- [WHAT IS EXPECTED] After counting the lines below that contain "idea", reply with that number alone.

- [EXERCISE MATERIALS]
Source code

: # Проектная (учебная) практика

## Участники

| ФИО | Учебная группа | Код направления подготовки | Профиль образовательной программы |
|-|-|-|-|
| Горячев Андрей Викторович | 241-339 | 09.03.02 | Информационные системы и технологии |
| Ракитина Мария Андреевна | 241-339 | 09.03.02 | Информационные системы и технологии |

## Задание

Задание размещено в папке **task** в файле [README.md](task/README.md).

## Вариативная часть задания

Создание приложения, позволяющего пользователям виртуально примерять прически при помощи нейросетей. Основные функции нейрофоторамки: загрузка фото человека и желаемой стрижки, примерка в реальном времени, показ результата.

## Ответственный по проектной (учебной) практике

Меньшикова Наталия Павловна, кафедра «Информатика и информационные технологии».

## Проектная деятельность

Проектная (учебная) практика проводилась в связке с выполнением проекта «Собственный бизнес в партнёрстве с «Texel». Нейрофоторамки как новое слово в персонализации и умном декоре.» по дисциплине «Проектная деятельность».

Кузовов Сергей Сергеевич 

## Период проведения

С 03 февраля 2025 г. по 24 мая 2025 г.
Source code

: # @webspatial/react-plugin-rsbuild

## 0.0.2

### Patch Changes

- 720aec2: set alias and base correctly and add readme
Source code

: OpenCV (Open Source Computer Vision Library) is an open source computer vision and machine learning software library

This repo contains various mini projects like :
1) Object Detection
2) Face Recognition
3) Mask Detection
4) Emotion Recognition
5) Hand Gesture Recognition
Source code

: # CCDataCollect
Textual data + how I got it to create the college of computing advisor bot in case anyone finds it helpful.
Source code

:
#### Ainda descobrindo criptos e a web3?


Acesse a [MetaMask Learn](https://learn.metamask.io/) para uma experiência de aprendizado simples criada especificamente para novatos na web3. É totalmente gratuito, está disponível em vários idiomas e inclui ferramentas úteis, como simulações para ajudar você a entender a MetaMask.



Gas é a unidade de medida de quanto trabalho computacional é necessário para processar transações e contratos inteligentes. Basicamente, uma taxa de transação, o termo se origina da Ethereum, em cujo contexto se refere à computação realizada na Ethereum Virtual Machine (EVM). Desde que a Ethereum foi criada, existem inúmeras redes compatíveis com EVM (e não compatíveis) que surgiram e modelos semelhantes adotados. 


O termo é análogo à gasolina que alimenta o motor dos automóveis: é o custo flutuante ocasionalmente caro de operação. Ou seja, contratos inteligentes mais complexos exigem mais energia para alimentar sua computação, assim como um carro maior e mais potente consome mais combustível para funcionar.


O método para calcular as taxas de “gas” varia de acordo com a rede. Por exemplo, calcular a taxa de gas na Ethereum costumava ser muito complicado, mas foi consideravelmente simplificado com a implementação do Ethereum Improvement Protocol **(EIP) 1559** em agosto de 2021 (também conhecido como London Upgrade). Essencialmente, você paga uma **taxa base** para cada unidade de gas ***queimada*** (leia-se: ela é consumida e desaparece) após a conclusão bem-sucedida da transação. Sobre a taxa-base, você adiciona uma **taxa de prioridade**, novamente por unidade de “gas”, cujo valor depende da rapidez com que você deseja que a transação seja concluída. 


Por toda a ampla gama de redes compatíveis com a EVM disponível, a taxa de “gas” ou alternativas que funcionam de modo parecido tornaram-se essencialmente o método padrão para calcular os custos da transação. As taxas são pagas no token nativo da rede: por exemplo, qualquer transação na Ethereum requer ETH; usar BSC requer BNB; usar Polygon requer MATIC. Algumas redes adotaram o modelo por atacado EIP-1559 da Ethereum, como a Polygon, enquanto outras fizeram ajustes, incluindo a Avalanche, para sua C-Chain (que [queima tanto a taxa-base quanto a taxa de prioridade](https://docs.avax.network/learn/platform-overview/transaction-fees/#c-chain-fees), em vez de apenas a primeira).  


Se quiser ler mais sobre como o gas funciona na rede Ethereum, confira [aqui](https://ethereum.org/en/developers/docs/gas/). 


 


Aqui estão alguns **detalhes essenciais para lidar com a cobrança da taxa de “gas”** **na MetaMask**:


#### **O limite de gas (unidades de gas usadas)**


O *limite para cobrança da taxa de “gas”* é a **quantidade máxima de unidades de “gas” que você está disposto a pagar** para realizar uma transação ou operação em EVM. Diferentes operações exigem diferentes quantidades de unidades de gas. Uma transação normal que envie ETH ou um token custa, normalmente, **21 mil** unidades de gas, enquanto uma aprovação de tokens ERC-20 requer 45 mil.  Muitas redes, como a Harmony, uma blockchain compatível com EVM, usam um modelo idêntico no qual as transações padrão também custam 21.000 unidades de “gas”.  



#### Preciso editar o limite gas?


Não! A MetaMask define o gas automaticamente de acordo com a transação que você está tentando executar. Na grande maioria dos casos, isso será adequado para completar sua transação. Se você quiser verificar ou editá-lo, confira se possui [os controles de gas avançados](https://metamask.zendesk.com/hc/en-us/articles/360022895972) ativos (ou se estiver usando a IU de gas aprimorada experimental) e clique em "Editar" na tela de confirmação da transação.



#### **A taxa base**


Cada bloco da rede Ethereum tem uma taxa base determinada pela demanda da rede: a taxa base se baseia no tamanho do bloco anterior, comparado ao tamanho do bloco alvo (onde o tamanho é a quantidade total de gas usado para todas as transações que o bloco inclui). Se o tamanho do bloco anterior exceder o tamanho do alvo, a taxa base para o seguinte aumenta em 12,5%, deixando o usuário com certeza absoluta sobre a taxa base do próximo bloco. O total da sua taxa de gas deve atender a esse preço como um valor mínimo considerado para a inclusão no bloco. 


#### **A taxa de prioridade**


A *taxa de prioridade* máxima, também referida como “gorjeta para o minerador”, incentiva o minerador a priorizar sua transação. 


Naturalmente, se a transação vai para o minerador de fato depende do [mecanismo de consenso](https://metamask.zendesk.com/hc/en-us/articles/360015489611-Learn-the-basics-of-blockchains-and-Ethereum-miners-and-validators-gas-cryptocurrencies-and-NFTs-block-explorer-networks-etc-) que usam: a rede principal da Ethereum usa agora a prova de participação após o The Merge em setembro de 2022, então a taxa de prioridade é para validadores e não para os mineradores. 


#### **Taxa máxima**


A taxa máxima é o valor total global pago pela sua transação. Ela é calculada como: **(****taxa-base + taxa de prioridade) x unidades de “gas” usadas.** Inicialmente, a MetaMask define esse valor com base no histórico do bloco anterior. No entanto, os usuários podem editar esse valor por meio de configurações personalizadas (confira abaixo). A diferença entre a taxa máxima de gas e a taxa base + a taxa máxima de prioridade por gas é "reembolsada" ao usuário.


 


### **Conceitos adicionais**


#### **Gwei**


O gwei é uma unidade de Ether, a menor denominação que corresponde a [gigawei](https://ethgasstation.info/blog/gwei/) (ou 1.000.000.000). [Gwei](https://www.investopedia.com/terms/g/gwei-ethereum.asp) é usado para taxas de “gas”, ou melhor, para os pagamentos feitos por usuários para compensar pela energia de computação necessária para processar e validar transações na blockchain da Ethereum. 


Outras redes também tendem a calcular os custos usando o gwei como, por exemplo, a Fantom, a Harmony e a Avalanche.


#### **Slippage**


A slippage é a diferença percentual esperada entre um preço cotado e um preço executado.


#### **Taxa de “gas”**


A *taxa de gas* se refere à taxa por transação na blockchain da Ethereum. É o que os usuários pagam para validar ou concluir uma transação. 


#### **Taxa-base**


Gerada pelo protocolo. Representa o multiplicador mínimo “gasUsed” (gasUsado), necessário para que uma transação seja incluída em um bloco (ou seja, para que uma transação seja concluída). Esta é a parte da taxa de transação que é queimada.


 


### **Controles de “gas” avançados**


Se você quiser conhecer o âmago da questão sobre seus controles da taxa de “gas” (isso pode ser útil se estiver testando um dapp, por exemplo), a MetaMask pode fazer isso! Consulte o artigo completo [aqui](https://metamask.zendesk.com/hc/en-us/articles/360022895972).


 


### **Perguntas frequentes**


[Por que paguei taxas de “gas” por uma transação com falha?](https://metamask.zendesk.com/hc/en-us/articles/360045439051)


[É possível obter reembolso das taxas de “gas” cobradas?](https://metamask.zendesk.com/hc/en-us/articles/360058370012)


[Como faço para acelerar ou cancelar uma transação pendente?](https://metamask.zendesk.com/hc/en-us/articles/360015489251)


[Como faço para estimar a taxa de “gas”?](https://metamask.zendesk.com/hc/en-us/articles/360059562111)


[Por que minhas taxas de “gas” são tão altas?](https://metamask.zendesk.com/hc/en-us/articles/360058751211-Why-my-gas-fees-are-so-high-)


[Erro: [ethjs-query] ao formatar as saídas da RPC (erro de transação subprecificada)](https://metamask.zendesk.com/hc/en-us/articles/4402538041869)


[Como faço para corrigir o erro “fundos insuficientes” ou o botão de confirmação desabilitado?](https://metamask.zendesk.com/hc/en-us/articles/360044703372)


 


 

---

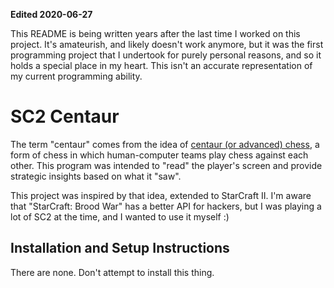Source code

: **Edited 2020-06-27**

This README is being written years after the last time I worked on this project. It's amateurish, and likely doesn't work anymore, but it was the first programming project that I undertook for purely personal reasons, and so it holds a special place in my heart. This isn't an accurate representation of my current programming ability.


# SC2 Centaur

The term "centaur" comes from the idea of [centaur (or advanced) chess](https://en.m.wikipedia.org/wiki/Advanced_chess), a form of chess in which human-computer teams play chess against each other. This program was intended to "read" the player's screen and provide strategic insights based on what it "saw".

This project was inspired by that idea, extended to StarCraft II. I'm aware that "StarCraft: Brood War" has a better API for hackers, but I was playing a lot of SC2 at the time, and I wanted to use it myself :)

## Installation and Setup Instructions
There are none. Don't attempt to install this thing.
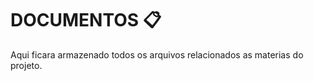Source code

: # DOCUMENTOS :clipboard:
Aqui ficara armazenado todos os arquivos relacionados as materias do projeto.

* * *

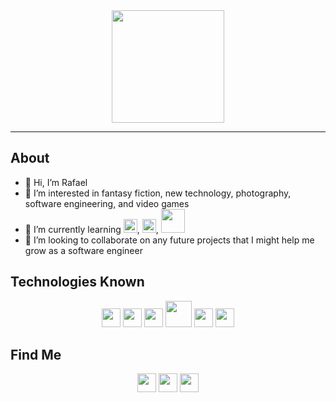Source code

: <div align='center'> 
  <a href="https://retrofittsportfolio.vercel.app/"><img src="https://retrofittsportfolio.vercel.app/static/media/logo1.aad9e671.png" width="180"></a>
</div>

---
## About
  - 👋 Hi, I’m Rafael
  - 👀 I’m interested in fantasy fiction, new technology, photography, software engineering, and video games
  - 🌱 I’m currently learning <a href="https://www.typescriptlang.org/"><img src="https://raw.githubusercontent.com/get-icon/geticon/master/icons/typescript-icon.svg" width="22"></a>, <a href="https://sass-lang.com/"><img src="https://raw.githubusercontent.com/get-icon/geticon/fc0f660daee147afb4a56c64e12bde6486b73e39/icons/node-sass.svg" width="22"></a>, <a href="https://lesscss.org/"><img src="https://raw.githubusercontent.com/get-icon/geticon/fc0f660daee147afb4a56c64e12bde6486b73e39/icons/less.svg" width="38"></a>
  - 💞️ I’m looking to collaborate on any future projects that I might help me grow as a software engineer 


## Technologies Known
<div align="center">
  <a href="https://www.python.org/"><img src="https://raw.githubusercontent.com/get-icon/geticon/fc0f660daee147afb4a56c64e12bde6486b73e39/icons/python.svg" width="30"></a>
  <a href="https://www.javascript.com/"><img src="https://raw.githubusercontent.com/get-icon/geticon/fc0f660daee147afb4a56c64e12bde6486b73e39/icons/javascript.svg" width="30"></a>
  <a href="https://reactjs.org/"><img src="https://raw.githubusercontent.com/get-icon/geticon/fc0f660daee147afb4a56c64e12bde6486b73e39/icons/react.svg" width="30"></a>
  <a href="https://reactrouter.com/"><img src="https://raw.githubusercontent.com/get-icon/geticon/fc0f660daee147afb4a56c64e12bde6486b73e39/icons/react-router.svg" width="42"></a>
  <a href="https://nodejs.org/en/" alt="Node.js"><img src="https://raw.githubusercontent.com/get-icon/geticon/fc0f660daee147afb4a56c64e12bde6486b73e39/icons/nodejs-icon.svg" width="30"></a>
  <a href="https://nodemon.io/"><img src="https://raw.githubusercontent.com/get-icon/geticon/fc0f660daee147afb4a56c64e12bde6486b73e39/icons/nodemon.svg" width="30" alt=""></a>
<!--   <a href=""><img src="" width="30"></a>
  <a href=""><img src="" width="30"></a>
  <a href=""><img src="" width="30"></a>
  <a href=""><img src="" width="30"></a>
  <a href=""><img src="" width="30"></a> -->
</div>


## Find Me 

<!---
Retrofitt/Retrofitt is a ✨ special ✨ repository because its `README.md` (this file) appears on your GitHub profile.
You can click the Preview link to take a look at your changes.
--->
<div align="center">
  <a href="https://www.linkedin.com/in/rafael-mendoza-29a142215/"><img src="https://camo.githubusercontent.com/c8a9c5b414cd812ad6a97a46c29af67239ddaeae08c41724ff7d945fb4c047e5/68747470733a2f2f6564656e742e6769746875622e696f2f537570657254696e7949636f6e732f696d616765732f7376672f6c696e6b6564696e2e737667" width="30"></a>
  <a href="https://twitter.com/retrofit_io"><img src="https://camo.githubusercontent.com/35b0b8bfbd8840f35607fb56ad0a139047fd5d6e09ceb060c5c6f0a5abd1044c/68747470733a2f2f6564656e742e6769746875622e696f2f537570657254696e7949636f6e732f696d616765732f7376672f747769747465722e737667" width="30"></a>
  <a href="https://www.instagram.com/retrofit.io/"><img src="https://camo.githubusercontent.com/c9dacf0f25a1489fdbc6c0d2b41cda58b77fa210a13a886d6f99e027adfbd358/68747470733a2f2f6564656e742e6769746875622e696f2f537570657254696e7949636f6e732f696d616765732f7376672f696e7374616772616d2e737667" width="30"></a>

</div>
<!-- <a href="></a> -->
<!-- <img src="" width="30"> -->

- [WRITTEN SOLUTION] 2